■ ACTION ITEM ■
Do any lines in the data below contain "reinforcement"? If so, copy every one of them.

■ DATA PROVIDED ■

- - -

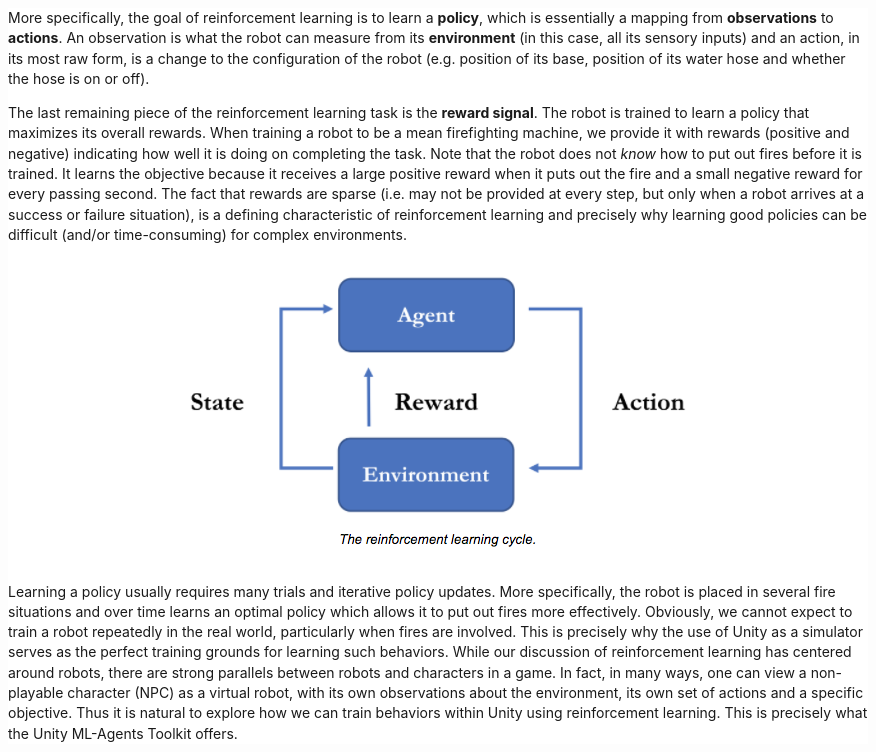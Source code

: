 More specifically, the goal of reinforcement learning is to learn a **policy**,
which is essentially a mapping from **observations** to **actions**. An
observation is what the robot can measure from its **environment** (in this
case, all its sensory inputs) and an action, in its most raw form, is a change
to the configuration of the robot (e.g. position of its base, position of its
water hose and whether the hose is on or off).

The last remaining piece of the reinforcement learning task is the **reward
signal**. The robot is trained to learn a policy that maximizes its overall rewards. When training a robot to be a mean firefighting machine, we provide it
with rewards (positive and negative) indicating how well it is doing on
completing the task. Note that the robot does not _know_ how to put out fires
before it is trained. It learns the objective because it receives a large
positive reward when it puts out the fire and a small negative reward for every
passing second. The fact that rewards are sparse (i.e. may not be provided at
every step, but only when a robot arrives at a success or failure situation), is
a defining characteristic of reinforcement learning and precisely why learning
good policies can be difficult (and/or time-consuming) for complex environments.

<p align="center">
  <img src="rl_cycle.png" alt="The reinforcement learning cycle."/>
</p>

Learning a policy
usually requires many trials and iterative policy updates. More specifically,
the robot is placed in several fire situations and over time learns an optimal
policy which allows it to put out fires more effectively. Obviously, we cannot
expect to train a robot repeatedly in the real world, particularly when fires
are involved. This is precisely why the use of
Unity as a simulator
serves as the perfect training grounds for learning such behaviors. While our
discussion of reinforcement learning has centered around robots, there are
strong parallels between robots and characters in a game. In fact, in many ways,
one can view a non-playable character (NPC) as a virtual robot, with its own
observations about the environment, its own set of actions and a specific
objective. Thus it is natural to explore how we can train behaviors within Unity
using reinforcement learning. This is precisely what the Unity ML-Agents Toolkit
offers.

- - -

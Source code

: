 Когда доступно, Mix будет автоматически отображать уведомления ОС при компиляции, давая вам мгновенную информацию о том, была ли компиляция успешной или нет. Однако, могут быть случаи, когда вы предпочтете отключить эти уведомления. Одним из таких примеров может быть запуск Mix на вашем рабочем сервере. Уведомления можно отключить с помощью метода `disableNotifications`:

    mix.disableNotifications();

- - -

■ TASK RESULT ■
: More specifically, the goal of reinforcement learning is to learn a **policy**,
The last remaining piece of the reinforcement learning task is the **reward
a defining characteristic of reinforcement learning and precisely why learning
  <img src="rl_cycle.png" alt="The reinforcement learning cycle."/>
discussion of reinforcement learning has centered around robots, there are
using reinforcement learning. This is precisely what the Unity ML-Agents Toolkit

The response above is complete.